Monday, April 27, 2020

Trust and Truth: Then and Now

Bodily Fluids and Skin Diseases: Yes! While we were all busy last week leyning Chicka Chicka Boom Boom, other, more productive members of our New Mexico Jewish community were engrossed (pun fully intended) in explaining and expounding upon Tazria-Metzora, the double parsha otherwise known as

Image created by Chris Harris
The Bane of B'nai Mitzvah Everywhere

The bane, also, of congregational rabbis - such as Rabbi Dov Gartenberg of Albuquerque's Congregation B'nai Israel, who has written a significant and meaningful sermon for this virtual occasion.

Drasha Diamond Number 8
Shabbat Tazria-Metzora 5780

Rabbi Dov Gartenberg
Congregation B'nai Israel

Trust and Truth: Then and Now

These two portions, Tazria and Metzora, are difficult for us to comprehend as modern readers.
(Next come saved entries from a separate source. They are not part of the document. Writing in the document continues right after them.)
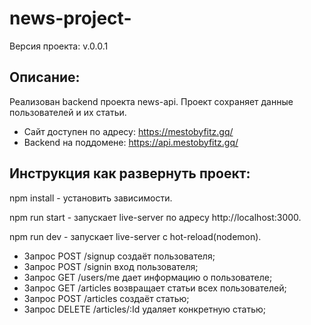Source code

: # news-project-

Версия проекта: v.0.0.1

## Описание:
Реализован backend проекта news-api. Проект сохраняет данные пользователей и их статьи.

* Сайт доступен по адресу: https://mestobyfitz.gq/
* Backend на поддомене: https://api.mestobyfitz.gq/

## Инструкция как развернуть проект:

npm install - установить зависимости.

npm run start - запускает live-server по адресу http://localhost:3000.

npm run dev - запускает live-server с hot-reload(nodemon).

* Запрос POST /signup создаёт пользователя;
* Запрос POST /signin вход пользователя;
* Запрос GET /users/me дает информацию о пользователе;
* Запрос GET /articles возвращает статьи всех пользователей;
* Запрос POST /articles создаёт статью;
* Запрос DELETE /articles/:Id удаляет конкретную статью;
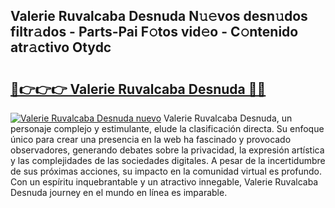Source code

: ## Valerie Ruvalcaba Desnuda N𝚞𝚎vos desn𝚞dos filtr𝚊dos - Parts-Pai F𝚘tos vid𝚎o - C𝚘ntenido atr𝚊ctivo Otydc

# <h2><a href="http://mbamds.tromn.icu/?c=Valerie+Ruvalcaba+Desnuda">🔗👉👉👉 Valerie Ruvalcaba Desnuda 🔗🔗</a></h2>

[![Valerie Ruvalcaba Desnuda nuevo](https://i.imgur.com/pEAQMta.gif)](http://mbamds.tromn.icu/?c=Valerie+Ruvalcaba+Desnuda)
Valerie Ruvalcaba Desnuda, un personaje complejo y estimulante, elude la clasificación directa. Su enfoque único para crear una presencia en la web ha fascinado y provocado observadores, generando debates sobre la privacidad, la expresión artística y las complejidades de las sociedades digitales. A pesar de la incertidumbre de sus próximas acciones, su impacto en la comunidad virtual es profundo. Con un espíritu inquebrantable y un atractivo innegable, Valerie Ruvalcaba Desnuda journey en el mundo en línea es imparable.
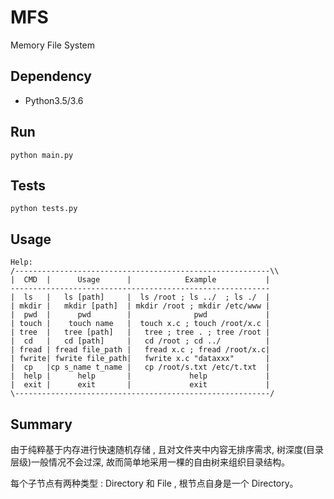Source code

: # MFS

Memory File System

## Dependency

- Python3.5/3.6

## Run

    python main.py


## Tests

    python tests.py


## Usage

    Help:
    /---------------------------------------------------------\\
    |  CMD  |      Usage      |            Example           |
    ----------------------------------------------------------
    |  ls   |   ls [path]     |  ls /root ; ls ../  ; ls ./  |
    | mkdir |   mkdir [path]  | mkdir /root ; mkdir /etc/www |
    |  pwd  |      pwd        |              pwd             |
    | touch |    touch name   |  touch x.c ; touch /root/x.c |
    | tree  |   tree [path]   |   tree ; tree . ; tree /root |
    |  cd   |   cd [path]     |   cd /root ; cd ../          |
    | fread | fread file_path |   fread x.c ; fread /root/x.c|
    | fwrite| fwrite file_path|   fwrite x.c "dataxxx"       |
    |  cp   |cp s_name t_name |   cp /root/s.txt /etc/t.txt  |
    |  help |      help       |             help             |
    |  exit |      exit       |             exit             |
    \---------------------------------------------------------/

## Summary

由于纯粹基于内存进行快速随机存储 , 且对文件夹中内容无排序需求, 树深度(目录层级)一般情况不会过深, 故而简单地采用一棵的自由树来组织目录结构。

每个子节点有两种类型 : Directory 和 File , 根节点自身是一个 Directory。
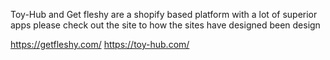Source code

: Toy-Hub and Get fleshy are a shopify based platform with a lot of superior apps please check out the site to how the sites have designed been design 

https://getfleshy.com/
https://toy-hub.com/ 
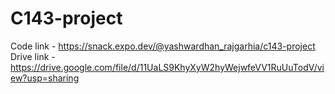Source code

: # C143-project
Code link - https://snack.expo.dev/@yashwardhan_rajgarhia/c143-project
Drive link - https://drive.google.com/file/d/11UaLS9KhyXyW2hyWejwfeVV1RuUuTodV/view?usp=sharing

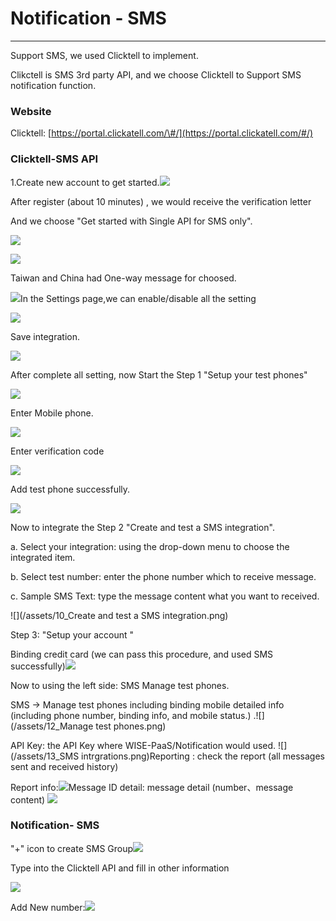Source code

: # Notification - SMS

---

Support SMS, we used Clicktell to implement.

Clikctell is SMS 3rd party API, and we choose Clicktell to Support SMS notification function.

### Website

Clicktell: [https://portal.clickatell.com/\#/](https://portal.clickatell.com/#/)

### Clicktell-SMS API

1.Create new account to get started.![](/assets/0_portal.png)

After register \(about 10 minutes\) , we would receive the verification letter

And we choose "Get started with Single API for SMS only".

![](/assets/1_SMSonly.png)

![](/assets/2_Createnewintegrate.png)

Taiwan and China had One-way message for choosed.

![](/assets/3_Createnewintegrate_feature.png)In the Settings page,we can enable/disable all the setting

![](/assets/4_setting_1.png)

Save integration.

![](/assets/5_save.png)

After complete all setting, now Start the Step 1 "Setup your test phones"

![](/assets/6_setupPhone.png)

Enter Mobile phone.

![](/assets/7_addtestphone.png)

Enter verification code

![](/assets/8_uniquecode.png)

Add test phone successfully.

![](/assets/9_1ststepdone.png)

Now to integrate the Step 2 "Create and test a SMS integration".

a. Select your integration: using the drop-down menu to choose the integrated item.

b. Select test number: enter the phone number which to receive message.

c. Sample SMS Text: type the message content what you want to received.

![](/assets/10_Create and test a SMS integration.png)

Step 3: "Setup your account "

Binding credit card \(we can pass this procedure, and used SMS successfully\)![](/assets/11_2ndsetupdone.png)

Now to using the left side: SMS Manage test phones.

SMS -&gt; Manage test phones including binding mobile detailed info \(including phone number, binding info, and mobile status.\) .![](/assets/12_Manage test phones.png)

API Key: the API Key where WISE-PaaS/Notification would used.  ![](/assets/13_SMS intrgrations.png)Reporting : check the report \(all messages sent and received history\)

Report info:![](/assets/15_GenerateReport.png)Message ID detail: message detail \(number、message content\) ![](/assets/16_reportDetail.png)

### Notification- SMS

"+" icon to create SMS Group![](/assets/SMS_portal.png)

Type into the Clicktell API and fill in other information

![](/assets/SMS_setting.png)

Add New number:![](/assets/SMS_addnewnumber.png)

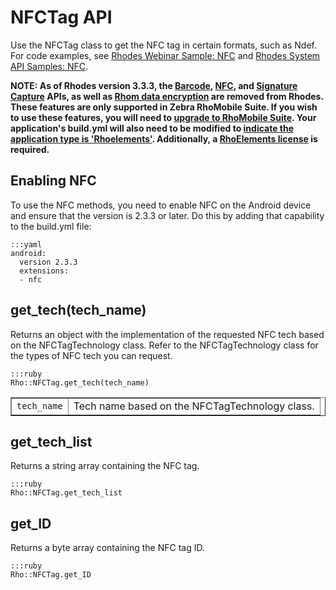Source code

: # NFCTag API

Use the NFCTag class to get the NFC tag in certain formats, such as Ndef. For code examples, see [Rhodes Webinar Sample: NFC](https://github.com/rhomobile/webinar-samples/blob/master/nfc-rhodes/app/Nfc/nfc_controller.rb) and [Rhodes System API Samples: NFC](https://github.com/rhomobile/rhodes-system-api-samples/blob/master/app/Nfc/controller.rb).

**NOTE: As of Rhodes version 3.3.3, the [Barcode](barcode-api), [NFC](../rhodes/device-caps#nfc), and [Signature Capture](../rhodes/device-caps#signature-capture) APIs, as well as [Rhom data encryption](../rhodes/rhom#database-encryption) are removed from Rhodes. These features are only supported in Zebra RhoMobile Suite. If you wish to use these features, you will need to [upgrade to RhoMobile Suite](../rhomobile-install). Your application's build.yml will also need to be modified to [indicate the application type is 'Rhoelements'](../rhoelements/rhoelements2-native#enabling-motorola-device-capabilities). Additionally, a [RhoElements license](../rhoelements/licensing) is required.**

## Enabling NFC

To use the NFC methods, you need to enable NFC on the Android device and ensure that the version is 2.3.3 or later. Do this by adding that capability to the build.yml file:

	:::yaml
	android: 
	  version 2.3.3
	  extensions:
	  - nfc

## get_tech(tech_name)

Returns an object with the implementation of the requested NFC tech based on the NFCTagTechnology class. Refer to the NFCTagTechnology class for the types of NFC tech you can request.

	:::ruby
	Rho::NFCTag.get_tech(tech_name)

<table border="1">
<tr>
	<td><code>tech_name</code></td>
	<td>Tech name based on the NFCTagTechnology class.</td>
</tr>
</table>

## get_tech_list

Returns a string array containing the NFC tag.

	:::ruby
	Rho::NFCTag.get_tech_list

## get_ID

Returns a byte array containing the NFC tag ID.

	:::ruby
	Rho::NFCTag.get_ID
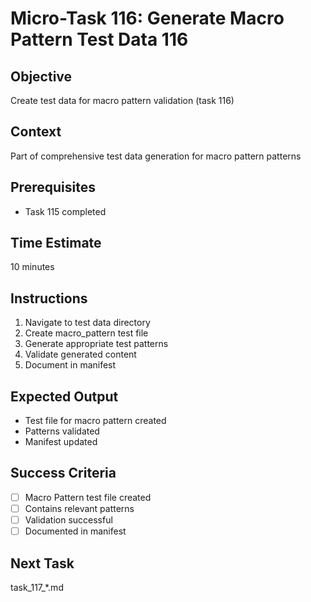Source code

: # Micro-Task 116: Generate Macro Pattern Test Data 116

## Objective
Create test data for macro pattern validation (task 116)

## Context
Part of comprehensive test data generation for macro pattern patterns

## Prerequisites
- Task 115 completed

## Time Estimate
10 minutes

## Instructions
1. Navigate to test data directory
2. Create macro_pattern test file
3. Generate appropriate test patterns
4. Validate generated content
5. Document in manifest

## Expected Output
- Test file for macro pattern created
- Patterns validated
- Manifest updated

## Success Criteria
- [ ] Macro Pattern test file created
- [ ] Contains relevant patterns
- [ ] Validation successful
- [ ] Documented in manifest

## Next Task
task_117_*.md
The concept of Tumah or ritual impurity is difficult to understand.  The term, tzara’at, which is a leprous like disease featured in chapter 13, is also difficult to understand on many levels.

While this material is difficult, I want to focus narrowly on the role of the Kohen in Chapter 13.

As explained by the Etz Hayim commentary, the Kohen in biblical times served in the matter of tsaraat as both a religious and medical authority. The Kohen’s role was to diagnose the condition and in specific cases to isolate (hisgir) the afflicted individual initially for 7 days.

If an individual is declared impure by the Kohen, he will suffer a longer isolation outside of the camp. The Kohen also served to reintegrate afflicted individuals whose conditions had improved or disappeared.

The commentator in the Humash surmises that
When the Kohen visited the afflicted person in isolation and examined the person’s sores, the experience of being cared for by the most prestigious person in the community must have helped generate healing powers in the sick person.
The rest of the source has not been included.